**ASSIGNED TASK**: Repeat, please, only the lines from the top of the data down to the line with "Visiškai diegiant išlaidas, išlaidų"; include both of those lines.
SUPPLIED RECORDS Start Marker
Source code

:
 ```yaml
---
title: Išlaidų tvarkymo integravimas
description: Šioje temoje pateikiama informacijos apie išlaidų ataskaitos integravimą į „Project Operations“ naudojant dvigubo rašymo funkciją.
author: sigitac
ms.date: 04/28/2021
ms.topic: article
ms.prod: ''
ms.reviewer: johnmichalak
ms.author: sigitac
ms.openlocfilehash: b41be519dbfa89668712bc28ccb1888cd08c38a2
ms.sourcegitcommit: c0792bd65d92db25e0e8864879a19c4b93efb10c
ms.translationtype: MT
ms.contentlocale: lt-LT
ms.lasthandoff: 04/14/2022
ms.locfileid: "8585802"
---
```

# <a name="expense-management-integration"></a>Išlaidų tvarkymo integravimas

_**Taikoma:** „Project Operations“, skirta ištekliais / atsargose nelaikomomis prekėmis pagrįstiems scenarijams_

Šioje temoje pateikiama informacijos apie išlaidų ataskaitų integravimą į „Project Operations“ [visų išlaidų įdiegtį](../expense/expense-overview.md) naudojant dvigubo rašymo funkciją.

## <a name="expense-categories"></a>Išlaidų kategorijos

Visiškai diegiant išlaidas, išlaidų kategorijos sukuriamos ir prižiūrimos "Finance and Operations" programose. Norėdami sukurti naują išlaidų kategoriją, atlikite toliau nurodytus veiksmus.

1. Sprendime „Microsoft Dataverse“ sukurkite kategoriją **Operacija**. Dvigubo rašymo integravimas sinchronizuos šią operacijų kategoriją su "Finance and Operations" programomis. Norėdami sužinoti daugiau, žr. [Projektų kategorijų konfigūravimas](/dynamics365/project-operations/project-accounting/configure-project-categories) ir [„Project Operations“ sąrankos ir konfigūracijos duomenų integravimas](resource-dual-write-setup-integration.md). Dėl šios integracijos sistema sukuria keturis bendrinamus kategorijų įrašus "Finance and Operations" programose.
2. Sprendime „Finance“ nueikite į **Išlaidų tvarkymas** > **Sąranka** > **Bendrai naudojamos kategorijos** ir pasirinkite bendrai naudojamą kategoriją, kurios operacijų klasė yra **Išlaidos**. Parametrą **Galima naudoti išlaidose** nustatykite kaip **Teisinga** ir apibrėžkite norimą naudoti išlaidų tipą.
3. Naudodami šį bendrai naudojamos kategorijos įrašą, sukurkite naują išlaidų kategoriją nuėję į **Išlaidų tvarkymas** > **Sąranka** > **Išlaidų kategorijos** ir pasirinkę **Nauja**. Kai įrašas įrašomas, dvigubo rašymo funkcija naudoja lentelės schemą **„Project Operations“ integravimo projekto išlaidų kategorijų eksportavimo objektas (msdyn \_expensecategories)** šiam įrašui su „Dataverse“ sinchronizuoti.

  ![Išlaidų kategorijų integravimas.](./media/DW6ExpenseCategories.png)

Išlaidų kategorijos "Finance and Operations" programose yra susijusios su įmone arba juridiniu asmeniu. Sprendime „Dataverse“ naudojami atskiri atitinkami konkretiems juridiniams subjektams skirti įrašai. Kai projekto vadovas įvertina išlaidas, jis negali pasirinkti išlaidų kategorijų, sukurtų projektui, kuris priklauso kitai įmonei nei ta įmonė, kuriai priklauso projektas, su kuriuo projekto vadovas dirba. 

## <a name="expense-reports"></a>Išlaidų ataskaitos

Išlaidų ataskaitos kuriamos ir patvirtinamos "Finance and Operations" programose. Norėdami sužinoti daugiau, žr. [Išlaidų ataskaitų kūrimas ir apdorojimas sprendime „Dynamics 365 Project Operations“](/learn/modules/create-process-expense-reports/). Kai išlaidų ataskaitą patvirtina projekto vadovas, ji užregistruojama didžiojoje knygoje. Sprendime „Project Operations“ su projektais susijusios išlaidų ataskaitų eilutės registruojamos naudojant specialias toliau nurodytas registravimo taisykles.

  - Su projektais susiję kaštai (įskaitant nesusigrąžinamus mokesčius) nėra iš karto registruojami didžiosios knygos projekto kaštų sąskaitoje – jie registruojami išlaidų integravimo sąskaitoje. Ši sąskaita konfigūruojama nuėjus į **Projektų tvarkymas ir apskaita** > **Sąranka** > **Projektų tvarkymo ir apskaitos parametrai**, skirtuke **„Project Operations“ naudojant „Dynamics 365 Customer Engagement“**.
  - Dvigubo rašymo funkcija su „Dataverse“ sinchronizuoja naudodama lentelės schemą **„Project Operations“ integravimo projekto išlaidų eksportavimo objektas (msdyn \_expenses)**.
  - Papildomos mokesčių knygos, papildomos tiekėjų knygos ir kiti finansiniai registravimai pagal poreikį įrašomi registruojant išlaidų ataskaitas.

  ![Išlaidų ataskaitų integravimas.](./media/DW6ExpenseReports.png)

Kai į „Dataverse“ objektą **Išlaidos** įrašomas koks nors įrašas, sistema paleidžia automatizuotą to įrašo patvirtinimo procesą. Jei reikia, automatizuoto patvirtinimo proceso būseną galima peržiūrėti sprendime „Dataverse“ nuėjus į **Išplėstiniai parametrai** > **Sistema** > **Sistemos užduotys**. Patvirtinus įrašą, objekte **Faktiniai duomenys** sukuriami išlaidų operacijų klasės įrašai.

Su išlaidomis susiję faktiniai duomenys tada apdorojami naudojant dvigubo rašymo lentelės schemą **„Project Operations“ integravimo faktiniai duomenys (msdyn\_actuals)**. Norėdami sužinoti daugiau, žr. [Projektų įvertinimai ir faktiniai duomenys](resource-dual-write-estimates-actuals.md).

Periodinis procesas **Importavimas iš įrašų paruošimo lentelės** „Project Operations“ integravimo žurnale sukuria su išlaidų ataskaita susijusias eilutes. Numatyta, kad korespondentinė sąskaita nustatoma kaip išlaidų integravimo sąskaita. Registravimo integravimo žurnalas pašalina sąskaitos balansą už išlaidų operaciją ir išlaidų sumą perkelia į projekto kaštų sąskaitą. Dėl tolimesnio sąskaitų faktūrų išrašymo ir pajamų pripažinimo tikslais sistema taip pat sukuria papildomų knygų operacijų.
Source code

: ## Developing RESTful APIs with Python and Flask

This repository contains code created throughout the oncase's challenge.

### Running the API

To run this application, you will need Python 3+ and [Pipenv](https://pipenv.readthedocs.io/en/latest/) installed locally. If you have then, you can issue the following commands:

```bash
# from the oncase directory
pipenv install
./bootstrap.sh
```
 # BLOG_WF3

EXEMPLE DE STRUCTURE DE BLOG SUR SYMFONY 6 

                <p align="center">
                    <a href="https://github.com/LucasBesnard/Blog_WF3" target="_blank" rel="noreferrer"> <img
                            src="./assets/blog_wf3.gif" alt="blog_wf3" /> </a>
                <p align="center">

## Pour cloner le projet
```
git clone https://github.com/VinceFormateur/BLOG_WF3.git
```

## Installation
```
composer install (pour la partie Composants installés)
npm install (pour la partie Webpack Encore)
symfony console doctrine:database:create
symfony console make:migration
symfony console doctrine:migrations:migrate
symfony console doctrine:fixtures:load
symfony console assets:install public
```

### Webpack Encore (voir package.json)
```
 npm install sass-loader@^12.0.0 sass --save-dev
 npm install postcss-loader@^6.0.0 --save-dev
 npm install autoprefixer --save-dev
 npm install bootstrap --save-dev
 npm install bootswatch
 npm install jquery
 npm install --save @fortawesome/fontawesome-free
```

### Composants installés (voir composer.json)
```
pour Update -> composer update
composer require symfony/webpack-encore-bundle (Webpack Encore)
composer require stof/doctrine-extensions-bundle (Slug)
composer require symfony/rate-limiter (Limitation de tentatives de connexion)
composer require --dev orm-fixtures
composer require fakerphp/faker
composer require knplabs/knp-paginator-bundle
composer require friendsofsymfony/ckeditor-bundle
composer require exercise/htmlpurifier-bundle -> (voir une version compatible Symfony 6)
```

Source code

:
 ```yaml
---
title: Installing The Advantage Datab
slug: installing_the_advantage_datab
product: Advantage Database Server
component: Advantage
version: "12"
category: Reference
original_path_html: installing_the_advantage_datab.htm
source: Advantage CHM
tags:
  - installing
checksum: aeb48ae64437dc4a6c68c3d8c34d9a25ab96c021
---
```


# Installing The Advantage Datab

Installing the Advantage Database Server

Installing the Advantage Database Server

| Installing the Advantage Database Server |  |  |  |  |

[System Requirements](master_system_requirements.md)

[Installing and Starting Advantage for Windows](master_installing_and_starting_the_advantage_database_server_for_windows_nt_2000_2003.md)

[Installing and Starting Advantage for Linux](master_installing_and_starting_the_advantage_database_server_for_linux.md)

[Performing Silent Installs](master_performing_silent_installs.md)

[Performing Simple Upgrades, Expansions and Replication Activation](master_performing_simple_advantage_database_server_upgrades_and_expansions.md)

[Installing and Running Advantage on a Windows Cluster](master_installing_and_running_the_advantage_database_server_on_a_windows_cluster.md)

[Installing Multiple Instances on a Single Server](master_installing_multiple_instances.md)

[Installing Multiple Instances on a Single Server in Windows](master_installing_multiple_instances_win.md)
SUPPLIED RECORDS End Marker
**WRITTEN ANSWER**:
Source code

:
 ```yaml
---
title: Išlaidų tvarkymo integravimas
description: Šioje temoje pateikiama informacijos apie išlaidų ataskaitos integravimą į „Project Operations“ naudojant dvigubo rašymo funkciją.
author: sigitac
ms.date: 04/28/2021
ms.topic: article
ms.prod: ''
ms.reviewer: johnmichalak
ms.author: sigitac
ms.openlocfilehash: b41be519dbfa89668712bc28ccb1888cd08c38a2
ms.sourcegitcommit: c0792bd65d92db25e0e8864879a19c4b93efb10c
ms.translationtype: MT
ms.contentlocale: lt-LT
ms.lasthandoff: 04/14/2022
ms.locfileid: "8585802"
---
```

# <a name="expense-management-integration"></a>Išlaidų tvarkymo integravimas

_**Taikoma:** „Project Operations“, skirta ištekliais / atsargose nelaikomomis prekėmis pagrįstiems scenarijams_

Šioje temoje pateikiama informacijos apie išlaidų ataskaitų integravimą į „Project Operations“ [visų išlaidų įdiegtį](../expense/expense-overview.md) naudojant dvigubo rašymo funkciją.

## <a name="expense-categories"></a>Išlaidų kategorijos

Visiškai diegiant išlaidas, išlaidų kategorijos sukuriamos ir prižiūrimos "Finance and Operations" programose. Norėdami sukurti naują išlaidų kategoriją, atlikite toliau nurodytus veiksmus.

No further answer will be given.